◆ **About this exercise**
In your copy, repeat the records exactly and leave out the pictures.
***
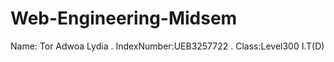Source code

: # Web-Engineering-Midsem
Name: Tor Adwoa Lydia  .  IndexNumber:UEB3257722   .  Class:Level300 I.T(D)
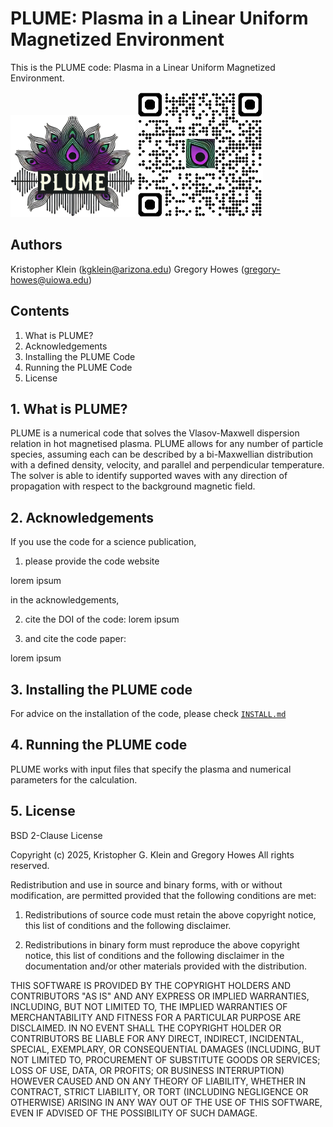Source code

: # PLUME: Plasma in a Linear Uniform Magnetized Environment

This is the PLUME code: Plasma in a Linear Uniform Magnetized Environment.

<img src="./page/PLUME_logo.png" alt="drawing" width="200"/>
<img src="./page/qrcode_plume_github.png" alt="drawing" width="200"/>

## Authors

Kristopher Klein   (kgklein@arizona.edu)
Gregory Howes      (gregory-howes@uiowa.edu)

## Contents

1. What is PLUME?
2. Acknowledgements
3. Installing the PLUME Code
4. Running the PLUME Code
5. License

## 1. What is PLUME?

PLUME is a numerical code that solves the Vlasov-Maxwell dispersion
relation in hot magnetised plasma.
PLUME allows for any number of particle species, assuming each can be described by a bi-Maxwellian distribution with a defined density, velocity, and parallel and perpendicular temperature.
The solver is able to identify supported waves with any direction of propagation with respect to the background magnetic field.

## 2. Acknowledgements

If you use the code for a science publication,
1. please provide the code website

lorem ipsum

in the acknowledgements,

2. cite the DOI of the code:
lorem ipsum

3. and cite the code paper:
   
lorem ipsum

##  3. Installing the PLUME code

For advice on the installation of the code, please check [`INSTALL.md`](./INSTALL.md)

##  4. Running the PLUME code

PLUME works with input files that specify the plasma and numerical parameters for
the calculation.

## 5. License

BSD 2-Clause License

Copyright (c) 2025, Kristopher G. Klein and Gregory Howes
All rights reserved.

Redistribution and use in source and binary forms, with or without
modification, are permitted provided that the following conditions are met:

1. Redistributions of source code must retain the above copyright notice, this
   list of conditions and the following disclaimer.

2. Redistributions in binary form must reproduce the above copyright notice,
   this list of conditions and the following disclaimer in the documentation
   and/or other materials provided with the distribution.

THIS SOFTWARE IS PROVIDED BY THE COPYRIGHT HOLDERS AND CONTRIBUTORS "AS IS"
AND ANY EXPRESS OR IMPLIED WARRANTIES, INCLUDING, BUT NOT LIMITED TO, THE
IMPLIED WARRANTIES OF MERCHANTABILITY AND FITNESS FOR A PARTICULAR PURPOSE ARE
DISCLAIMED. IN NO EVENT SHALL THE COPYRIGHT HOLDER OR CONTRIBUTORS BE LIABLE
FOR ANY DIRECT, INDIRECT, INCIDENTAL, SPECIAL, EXEMPLARY, OR CONSEQUENTIAL
DAMAGES (INCLUDING, BUT NOT LIMITED TO, PROCUREMENT OF SUBSTITUTE GOODS OR
SERVICES; LOSS OF USE, DATA, OR PROFITS; OR BUSINESS INTERRUPTION) HOWEVER
CAUSED AND ON ANY THEORY OF LIABILITY, WHETHER IN CONTRACT, STRICT LIABILITY,
OR TORT (INCLUDING NEGLIGENCE OR OTHERWISE) ARISING IN ANY WAY OUT OF THE USE
OF THIS SOFTWARE, EVEN IF ADVISED OF THE POSSIBILITY OF SUCH DAMAGE.
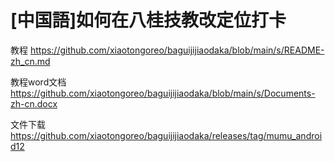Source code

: # [中国語]如何在八桂技教改定位打卡

教程
https://github.com/xiaotongoreo/baguijijiaodaka/blob/main/s/README-zh_cn.md

教程word文档
https://github.com/xiaotongoreo/baguijijiaodaka/blob/main/s/Documents-zh-cn.docx

文件下载
https://github.com/xiaotongoreo/baguijijiaodaka/releases/tag/mumu_android12
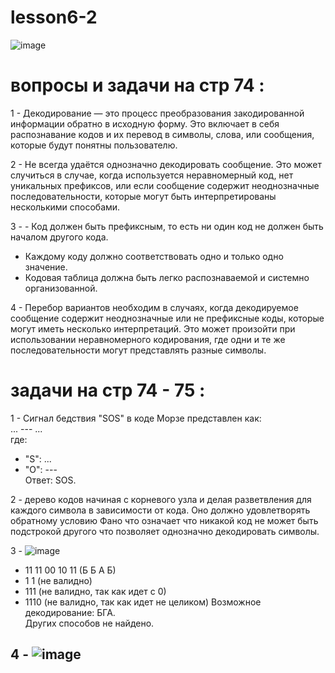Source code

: # lesson6-2
![image](https://github.com/user-attachments/assets/ddc14d74-a6e7-4a46-b461-b829bf3bce0c)
# вопросы и задачи на стр 74 :

1 - Декодирование — это процесс преобразования закодированной информации обратно в исходную форму. Это включает в себя распознавание кодов и их перевод в символы, слова, или сообщения, которые будут понятны пользователю.

2 - Не всегда удаётся однозначно декодировать сообщение. Это может случиться в случае, когда используется неравномерный код, нет уникальных префиксов, или если сообщение содержит неоднозначные последовательности, которые могут быть интерпретированы несколькими способами.

3 - - Код должен быть префиксным, то есть ни один код не должен быть началом другого кода.
   - Каждому коду должно соответствовать одно и только одно значение.
   - Кодовая таблица должна быть легко распознаваемой и системно организованной.

4 - Перебор вариантов необходим в случаях, когда декодируемое сообщение содержит неоднозначные или не префиксные коды, которые могут иметь несколько интерпретаций. Это может произойти при использовании неравномерного кодирования, где одни и те же последовательности могут представлять разные символы.

# задачи на стр 74 - 75 :

1 - Сигнал бедствия "SOS" в коде Морзе представлен как:  
... --- ...  
где:
- "S": ...
- "O": ---  
Ответ: SOS.

2 - дерево кодов начиная с корневого узла и делая разветвления для каждого символа в зависимости от кода. Оно должно удовлетворять обратному условию Фано что означает что никакой код не может быть подстрокой другого что позволяет однозначно декодировать символы.

3 - ![image](https://github.com/user-attachments/assets/fa742c85-97fc-433a-8f59-296864a7c7cb)
- 11 11 00 10 11 (Б Б A Б)
- 1 1 (не валидно)
- 111 (не валидно, так как идет с 0)
- 1110 (не валидно, так как идет не целиком)
Возможное декодирование: БГА.  
Других способов не найдено.

4 - ![image](https://github.com/user-attachments/assets/3faf0de8-ae48-4172-9f19-1709ff3910ee)
-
***
◆ **Solution to this problem**
Source code

: # Web-Engineering-Midsem
Name: Tor Adwoa Lydia  .  IndexNumber:UEB3257722   .  Class:Level300 I.T(D)
Source code

: # PLUME: Plasma in a Linear Uniform Magnetized Environment

This is the PLUME code: Plasma in a Linear Uniform Magnetized Environment.

<img src="./page/PLUME_logo.png" alt="drawing" width="200"/>
<img src="./page/qrcode_plume_github.png" alt="drawing" width="200"/>

## Authors

Kristopher Klein   (kgklein@arizona.edu)
Gregory Howes      (gregory-howes@uiowa.edu)

## Contents

1. What is PLUME?
2. Acknowledgements
3. Installing the PLUME Code
4. Running the PLUME Code
5. License

## 1. What is PLUME?

PLUME is a numerical code that solves the Vlasov-Maxwell dispersion
relation in hot magnetised plasma.
PLUME allows for any number of particle species, assuming each can be described by a bi-Maxwellian distribution with a defined density, velocity, and parallel and perpendicular temperature.
The solver is able to identify supported waves with any direction of propagation with respect to the background magnetic field.

## 2. Acknowledgements

If you use the code for a science publication,
1. please provide the code website

lorem ipsum

in the acknowledgements,

2. cite the DOI of the code:
lorem ipsum

3. and cite the code paper:
   
lorem ipsum

##  3. Installing the PLUME code

For advice on the installation of the code, please check [`INSTALL.md`](./INSTALL.md)

##  4. Running the PLUME code

PLUME works with input files that specify the plasma and numerical parameters for
the calculation.

## 5. License

BSD 2-Clause License

Copyright (c) 2025, Kristopher G. Klein and Gregory Howes
All rights reserved.

Redistribution and use in source and binary forms, with or without
modification, are permitted provided that the following conditions are met:

1. Redistributions of source code must retain the above copyright notice, this
   list of conditions and the following disclaimer.

2. Redistributions in binary form must reproduce the above copyright notice,
   this list of conditions and the following disclaimer in the documentation
   and/or other materials provided with the distribution.

THIS SOFTWARE IS PROVIDED BY THE COPYRIGHT HOLDERS AND CONTRIBUTORS "AS IS"
AND ANY EXPRESS OR IMPLIED WARRANTIES, INCLUDING, BUT NOT LIMITED TO, THE
IMPLIED WARRANTIES OF MERCHANTABILITY AND FITNESS FOR A PARTICULAR PURPOSE ARE
DISCLAIMED. IN NO EVENT SHALL THE COPYRIGHT HOLDER OR CONTRIBUTORS BE LIABLE
FOR ANY DIRECT, INDIRECT, INCIDENTAL, SPECIAL, EXEMPLARY, OR CONSEQUENTIAL
DAMAGES (INCLUDING, BUT NOT LIMITED TO, PROCUREMENT OF SUBSTITUTE GOODS OR
SERVICES; LOSS OF USE, DATA, OR PROFITS; OR BUSINESS INTERRUPTION) HOWEVER
CAUSED AND ON ANY THEORY OF LIABILITY, WHETHER IN CONTRACT, STRICT LIABILITY,
OR TORT (INCLUDING NEGLIGENCE OR OTHERWISE) ARISING IN ANY WAY OUT OF THE USE
OF THIS SOFTWARE, EVEN IF ADVISED OF THE POSSIBILITY OF SUCH DAMAGE.
Source code

: # [中国語]如何在八桂技教改定位打卡

教程
https://github.com/xiaotongoreo/baguijijiaodaka/blob/main/s/README-zh_cn.md

教程word文档
https://github.com/xiaotongoreo/baguijijiaodaka/blob/main/s/Documents-zh-cn.docx

文件下载
https://github.com/xiaotongoreo/baguijijiaodaka/releases/tag/mumu_android12
Source code

: # lesson6-2
![image](https://github.com/user-attachments/assets/ddc14d74-a6e7-4a46-b461-b829bf3bce0c)
# вопросы и задачи на стр 74 :

1 - Декодирование — это процесс преобразования закодированной информации обратно в исходную форму. Это включает в себя распознавание кодов и их перевод в символы, слова, или сообщения, которые будут понятны пользователю.

2 - Не всегда удаётся однозначно декодировать сообщение. Это может случиться в случае, когда используется неравномерный код, нет уникальных префиксов, или если сообщение содержит неоднозначные последовательности, которые могут быть интерпретированы несколькими способами.

3 - - Код должен быть префиксным, то есть ни один код не должен быть началом другого кода.
   - Каждому коду должно соответствовать одно и только одно значение.
   - Кодовая таблица должна быть легко распознаваемой и системно организованной.

4 - Перебор вариантов необходим в случаях, когда декодируемое сообщение содержит неоднозначные или не префиксные коды, которые могут иметь несколько интерпретаций. Это может произойти при использовании неравномерного кодирования, где одни и те же последовательности могут представлять разные символы.

# задачи на стр 74 - 75 :

1 - Сигнал бедствия "SOS" в коде Морзе представлен как:  
... --- ...  
где:
- "S": ...
- "O": ---  
Ответ: SOS.

2 - дерево кодов начиная с корневого узла и делая разветвления для каждого символа в зависимости от кода. Оно должно удовлетворять обратному условию Фано что означает что никакой код не может быть подстрокой другого что позволяет однозначно декодировать символы.

3 - ![image](https://github.com/user-attachments/assets/fa742c85-97fc-433a-8f59-296864a7c7cb)
- 11 11 00 10 11 (Б Б A Б)
- 1 1 (не валидно)
- 111 (не валидно, так как идет с 0)
- 1110 (не валидно, так как идет не целиком)
Возможное декодирование: БГА.  
Других способов не найдено.

4 - ![image](https://github.com/user-attachments/assets/3faf0de8-ae48-4172-9f19-1709ff3910ee)
-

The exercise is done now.